The US Treasury opted against calling China a currency manipulator, a decision that a Chinese government official said is “in line with common sense.”
It also shows a kind of “opinion split” in the US government, as the US President Donald Trump has repeatedly accused China of weakening the yuan to make exports more competitive while the trade disputes ferment.
Lu Kang, foreign ministry spokesperson, told the Global Times on Thursday that the US Treasury’s decision to shy away from calling China a currency manipulator is in line with common sense and international consensus.
“China, as a responsible country, has repeatedly stressed that it would not engage in competitive depreciation and wouldn’t use the yuan as a tool to cope with external disturbances like the trade disputes,” Lu said.
In a report published by the US Treasury on Wednesday, the Treasury concluded that “no major trading partner of the US met the standard in the 1988 Act of manipulating the rate of exchange between its currency and the US dollar.”
The US Treasury also stressed that direct intervention by the People’s Bank of China (PBC) (in the yuan) this year “has been limited,” according to a statement it released on the same day the report was published.
Zhou Yu, director of the Research Center of International Finance at the Shanghai Academy of Social Sciences, said that since the yuan’s central parity exchange rate mechanism was reformed in mid-2015, there is now almost no government intervention in the currency fluctuation.
“Judging by the slightly decreasing foreign currency reserves in recent months, the government does not want the yuan to depreciate too much, even though depreciation will help offset negative effects from the trade disputes,” Zhou told the Global Times on Thursday.
The yuan has undergone a depreciation trend in recent months as the China -US trade disputes ferment.
On Thursday, the yuan’s central parity exchange rate against the US dollar weakened by 172 basis points to 6.9275, according to data provided by the PBC.
Experts also noted that the US Treasury’s decision in the currency report shows a kind of “split” with the Trump administration.
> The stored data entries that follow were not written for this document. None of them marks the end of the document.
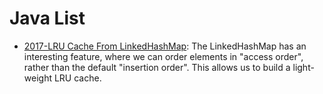 

# Java List

- [2017-LRU Cache From LinkedHashMap](http://javaspecialists.eu/archive/Issue246.html): The LinkedHashMap has an interesting feature, where we can order elements in "access order", rather than the default "insertion order". This allows us to build a light-weight LRU cache.
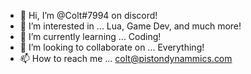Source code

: - 👋 Hi, I’m @Colt#7994 on discord!
- 👀 I’m interested in ... Lua, Game Dev, and much more!
- 🌱 I’m currently learning ... Coding!
- 💞️ I’m looking to collaborate on ... Everything!
- 📫 How to reach me ... colt@pistondynammics.com
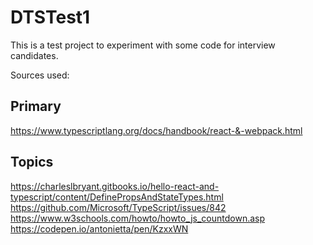 # DTSTest1

This is a test project to experiment with some code for interview candidates.

Sources used:

## Primary

<https://www.typescriptlang.org/docs/handbook/react-&-webpack.html>

## Topics

<https://charleslbryant.gitbooks.io/hello-react-and-typescript/content/DefinePropsAndStateTypes.html>
<https://github.com/Microsoft/TypeScript/issues/842>
<https://www.w3schools.com/howto/howto_js_countdown.asp>
<https://codepen.io/antonietta/pen/KzxxWN>

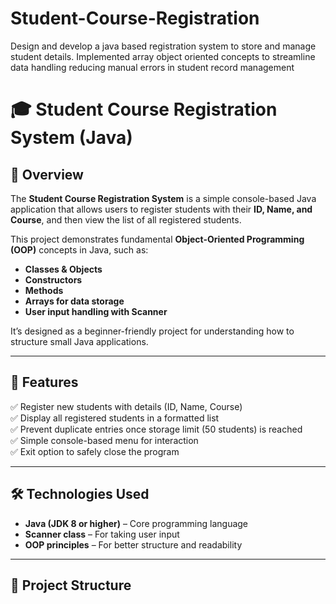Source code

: # Student-Course-Registration
Design and develop a java based registration system  to store and manage student details. Implemented  array object oriented concepts to streamline data handling reducing manual errors in student record management 
# 🎓 Student Course Registration System (Java)

## 📌 Overview
The **Student Course Registration System** is a simple console-based Java application that allows users to register students with their **ID, Name, and Course**, and then view the list of all registered students.  

This project demonstrates fundamental **Object-Oriented Programming (OOP)** concepts in Java, such as:
- **Classes & Objects**
- **Constructors**
- **Methods**
- **Arrays for data storage**
- **User input handling with Scanner**

It’s designed as a beginner-friendly project for understanding how to structure small Java applications.

---

## 🚀 Features
✅ Register new students with details (ID, Name, Course)  
✅ Display all registered students in a formatted list  
✅ Prevent duplicate entries once storage limit (50 students) is reached  
✅ Simple console-based menu for interaction  
✅ Exit option to safely close the program  

---

## 🛠️ Technologies Used
- **Java (JDK 8 or higher)** – Core programming language  
- **Scanner class** – For taking user input  
- **OOP principles** – For better structure and readability  

---

## 📂 Project Structure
“In terms of the yuan, Trump is in the habit of shooting off his mouth as an excuse to blame and suppress China, but what he said is ungrounded, while the Treasury has technical norms to judge whether a certain country is a currency manipulator,” Zhou told the Global Times.
Lin Guijun, vice president of the University of International Business and Economics, told the Global Times on Thursday that Trump represents traditional US industries, while the Treasury speaks for the interests of Wall Street and new industries, which embrace cross-border cooperation.
Negative impact to come
The split judgment in the US on China’s currency system comes as the two countries are embroiled in a months-long trade dispute that shows no signs of abating so far.
The Sino-US trade talks are “on hiatus,” US Commerce Secretary Wilbur Ross said on Wednesday, CNBC reported. “I don’t know that I would call it a continued impasse. We are where we are,” Ross was quoted by CNBC as saying.
Lin cautioned that China should watch out for the launch of currency sanctions by the US against China, such as restricting US dollar-denominated payment.
Experts said that the US economy will be weighed down by the protectionist policies in the long term, though things still look promising for the country now.
A World Economic Forum (WEF) report on global competitiveness, which was published on Tuesday, has ranked the US at the top of the 140 countries listed.
According to Zhou, the tariff barriers would not only cut existing industrial chains, but would raise commodity prices. “Also, Trump can’t achieve his goal of directing companies back to the US, because the labor cost gap between China and the US is too huge,” Zhou said.
He predicted that the negative impact might appear in 2020, when the US exits its current business cycle.